Question about Neural Network outputs for a Binary Classification problem

ntquanghai · May 11, 2023, 4:35pm

So I currently have this graph dataset, which have two classes, and I intend to do a binary classificaiton problem. The following is the data’s information

from torch_geometric.datasets import EllipticBitcoinDataset

bitcoin = EllipticBitcoinDataset(root = 'data/EllipticBitcoinDataset', transform=NormalizeFeatures())
bitcoinData = bitcoin[0]
print(bitcoinData)
###
Data(x=[203769, 165], edge_index=[2, 234355], y=[203769], train_mask=[203769], test_mask=[203769])
###


class GCN(torch.nn.Module):
    def __init__(self, in_channels, hidden_channels = 64):
        super().__init__()
        self.conv1 = GCNConv(in_channels, hidden_channels)
        self.conv2 = GCNConv(hidden_channels, 2)
        self.activation = nn.ReLU()
        self.outputs = nn.Linear(2, 1)

    def forward(self, x, edge_index):
        x = self.conv1(x, edge_index)
        x = self.activation(x)
        x = self.conv2(x, edge_index)
        x = self.outputs(x)
        return torch.sigmoid(x)

model= GCN(in_channels=bitcoinData.x.size(dim=1))
criterion = torch.nn.BCELoss()
optimizer = torch.optim.Adam(model.parameters(), lr=0.005)
print(bitcoinData)
for i in range(201):
    model.train()
    optimizer.zero_grad()
    output = model(bitcoinData.x, bitcoinData.edge_index)    
    loss = criterion(output[bitcoinData.train_mask], bitcoinData.y.unsqueeze(1)[bitcoinData.train_mask].to(torch.float))
    # loss = criterion(output, bitcoin[0].y[data.train_mask])
    if i % 20 == 0:
        print(f'Epoch: {i}, Loss: {loss.item()}')
    loss.backward()
    optimizer.step()
###
Epoch: 0, Loss: 0.909164309501648 Epoch: 20, Loss: 0.5957821011543274 Epoch: 40, Loss: 0.3599470853805542 Epoch: 60, Loss: 0.36201682686805725 Epoch: 80, Loss: 0.36009129881858826 Epoch: 100, Loss: 0.3595191538333893 Epoch: 120, Loss: 0.35936957597732544 Epoch: 140, Loss: 0.35924962162971497 Epoch: 160, Loss: 0.35912320017814636 Epoch: 180, Loss: 0.3589892089366913 Epoch: 200, Loss: 0.35884779691696167
###

model.eval()

out = model(bitcoinData.x, bitcoinData.edge_index)

print(out)
###
tensor([[0.1474],
        [0.1474],
        [0.1474],
        ...,
        [0.1478],
        [0.1362],
        [0.1476]], grad_fn=<SigmoidBackward0>)
###

I have tried applying log_softmax and argmax to the ouput, but what I get in return is a tensor full of zeros. I wanted to ask whether my approach was correct, and what else could I do to get the correctly represent the predicted labels. I have read some discussions and they suggest to reconfigure the threshold but is there a programatic or conventional approach to that, or do I need to manually figure that out?

I do not think there is a problem with the dataset, since this is an imported default dataset from the Pytorch Geometric library, so I believe I have made mistakes on my solution. I am quite amateurish when it comes to the topic, so I do apologize if my question seems too simple. I would love to hear your thoughts and comments, and I truly appreciate any help and response. Thank you all!

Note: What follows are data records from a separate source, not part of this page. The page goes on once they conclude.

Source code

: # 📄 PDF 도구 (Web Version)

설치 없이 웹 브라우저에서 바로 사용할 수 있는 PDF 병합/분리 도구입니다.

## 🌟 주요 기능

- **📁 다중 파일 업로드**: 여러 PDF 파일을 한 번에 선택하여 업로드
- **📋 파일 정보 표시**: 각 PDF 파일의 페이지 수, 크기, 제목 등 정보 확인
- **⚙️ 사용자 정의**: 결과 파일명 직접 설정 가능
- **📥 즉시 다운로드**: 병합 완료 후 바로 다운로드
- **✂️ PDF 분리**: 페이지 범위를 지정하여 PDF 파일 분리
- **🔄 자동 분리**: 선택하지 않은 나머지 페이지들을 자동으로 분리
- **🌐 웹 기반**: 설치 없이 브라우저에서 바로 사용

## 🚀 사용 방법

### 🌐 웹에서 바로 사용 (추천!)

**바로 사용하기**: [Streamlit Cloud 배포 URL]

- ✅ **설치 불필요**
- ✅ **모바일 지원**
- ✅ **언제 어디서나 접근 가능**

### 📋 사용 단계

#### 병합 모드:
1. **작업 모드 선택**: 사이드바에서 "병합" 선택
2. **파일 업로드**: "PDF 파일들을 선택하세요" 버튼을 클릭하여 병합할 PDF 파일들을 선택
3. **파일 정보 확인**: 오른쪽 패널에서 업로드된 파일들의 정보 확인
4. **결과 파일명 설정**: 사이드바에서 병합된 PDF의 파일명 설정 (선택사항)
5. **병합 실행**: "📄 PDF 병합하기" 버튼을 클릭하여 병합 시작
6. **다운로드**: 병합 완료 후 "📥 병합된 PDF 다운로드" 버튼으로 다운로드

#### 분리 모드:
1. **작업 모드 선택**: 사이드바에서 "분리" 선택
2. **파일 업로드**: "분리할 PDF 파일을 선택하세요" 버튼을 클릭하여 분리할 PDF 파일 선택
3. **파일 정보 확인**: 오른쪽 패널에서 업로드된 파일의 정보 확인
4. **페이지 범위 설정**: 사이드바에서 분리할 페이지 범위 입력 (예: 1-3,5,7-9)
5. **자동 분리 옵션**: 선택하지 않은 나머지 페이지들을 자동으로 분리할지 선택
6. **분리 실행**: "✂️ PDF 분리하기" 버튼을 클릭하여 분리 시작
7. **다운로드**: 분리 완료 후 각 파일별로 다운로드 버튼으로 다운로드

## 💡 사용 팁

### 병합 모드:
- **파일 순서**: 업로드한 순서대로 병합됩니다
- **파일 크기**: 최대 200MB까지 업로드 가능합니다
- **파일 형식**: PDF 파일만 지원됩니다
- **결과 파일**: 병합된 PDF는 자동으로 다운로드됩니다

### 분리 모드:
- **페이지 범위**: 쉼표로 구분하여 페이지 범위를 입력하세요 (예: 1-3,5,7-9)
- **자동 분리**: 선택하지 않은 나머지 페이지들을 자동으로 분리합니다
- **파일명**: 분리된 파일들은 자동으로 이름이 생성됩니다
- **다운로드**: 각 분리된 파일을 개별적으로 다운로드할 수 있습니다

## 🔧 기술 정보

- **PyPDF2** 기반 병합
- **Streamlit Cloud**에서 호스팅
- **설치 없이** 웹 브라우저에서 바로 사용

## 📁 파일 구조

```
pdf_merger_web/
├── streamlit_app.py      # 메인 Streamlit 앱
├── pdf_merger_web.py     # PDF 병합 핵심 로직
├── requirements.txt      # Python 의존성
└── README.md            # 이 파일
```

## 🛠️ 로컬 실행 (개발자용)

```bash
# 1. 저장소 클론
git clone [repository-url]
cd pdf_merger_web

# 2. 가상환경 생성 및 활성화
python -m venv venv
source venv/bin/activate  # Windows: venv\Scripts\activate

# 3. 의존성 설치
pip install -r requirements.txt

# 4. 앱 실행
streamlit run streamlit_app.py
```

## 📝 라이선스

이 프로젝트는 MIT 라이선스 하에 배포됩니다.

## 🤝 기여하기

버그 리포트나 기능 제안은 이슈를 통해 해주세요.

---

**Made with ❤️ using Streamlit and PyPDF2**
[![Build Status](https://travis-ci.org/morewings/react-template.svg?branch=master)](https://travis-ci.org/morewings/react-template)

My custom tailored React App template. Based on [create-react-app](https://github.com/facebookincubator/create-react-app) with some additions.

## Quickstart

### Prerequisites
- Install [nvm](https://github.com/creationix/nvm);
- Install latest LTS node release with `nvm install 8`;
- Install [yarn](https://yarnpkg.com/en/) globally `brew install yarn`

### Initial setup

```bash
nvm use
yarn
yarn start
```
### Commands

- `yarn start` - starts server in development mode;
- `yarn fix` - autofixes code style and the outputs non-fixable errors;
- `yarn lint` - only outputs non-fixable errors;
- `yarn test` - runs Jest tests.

ptrblck · May 15, 2023, 5:07am

Applying torch.argmax on a single value is wrong as it can only return zeros.
Since your binary classification use case outputs a single probability for each sample you can apply a probability threshold (e.g. 0.5) to get the predicted class:

preds = output > 0.5

This threshold can also be tuned using the ROC curve.

I would also suggest to remove the torch.sigmoid and replace nn.BCELoss with nn.BCEWithLogitsLoss for a better numerical stability.
The predictions can still be created by applying the sigmoid and threshold on the logit outputs.